Where does the string "htbp" occur in the records below? Copy every line that holds it.

* **The data**:
● ● ● ● ● ● ●
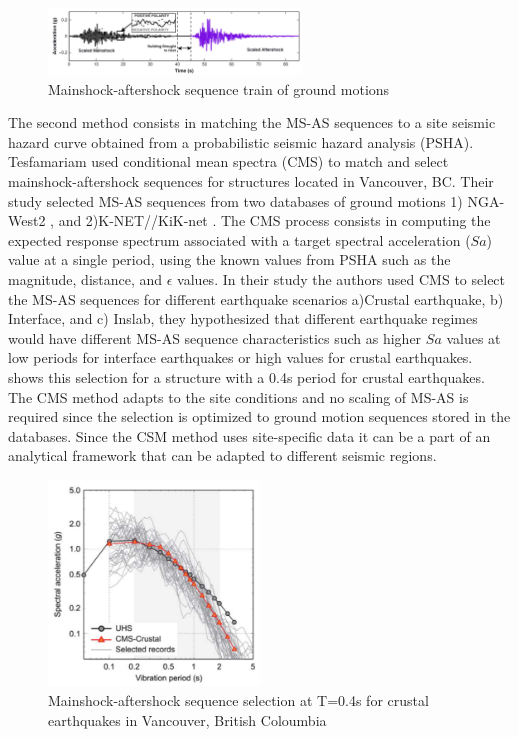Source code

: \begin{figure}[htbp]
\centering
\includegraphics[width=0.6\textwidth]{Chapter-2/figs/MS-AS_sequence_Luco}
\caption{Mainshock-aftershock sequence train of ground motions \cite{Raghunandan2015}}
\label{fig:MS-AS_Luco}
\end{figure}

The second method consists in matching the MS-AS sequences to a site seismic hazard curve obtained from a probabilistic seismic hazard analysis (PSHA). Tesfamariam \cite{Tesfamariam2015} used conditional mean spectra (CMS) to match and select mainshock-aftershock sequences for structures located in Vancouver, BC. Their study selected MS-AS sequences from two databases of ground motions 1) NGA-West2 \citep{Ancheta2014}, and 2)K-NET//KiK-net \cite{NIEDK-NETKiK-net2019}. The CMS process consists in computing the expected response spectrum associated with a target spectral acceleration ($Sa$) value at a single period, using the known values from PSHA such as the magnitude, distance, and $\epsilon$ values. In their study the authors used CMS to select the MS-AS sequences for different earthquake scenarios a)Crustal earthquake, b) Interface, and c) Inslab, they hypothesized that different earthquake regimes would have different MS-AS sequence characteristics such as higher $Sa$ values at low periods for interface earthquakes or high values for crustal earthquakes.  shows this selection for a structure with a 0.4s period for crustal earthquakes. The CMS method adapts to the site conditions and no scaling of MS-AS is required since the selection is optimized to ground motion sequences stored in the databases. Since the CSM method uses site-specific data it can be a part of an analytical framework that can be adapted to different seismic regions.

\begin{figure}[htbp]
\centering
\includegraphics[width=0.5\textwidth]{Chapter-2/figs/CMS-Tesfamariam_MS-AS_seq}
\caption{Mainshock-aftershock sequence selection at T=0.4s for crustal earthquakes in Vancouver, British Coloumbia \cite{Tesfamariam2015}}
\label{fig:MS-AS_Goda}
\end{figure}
● ● ● ● ● ● ●
* **Answer**:
: \begin{figure}[htbp]
\begin{figure}[htbp]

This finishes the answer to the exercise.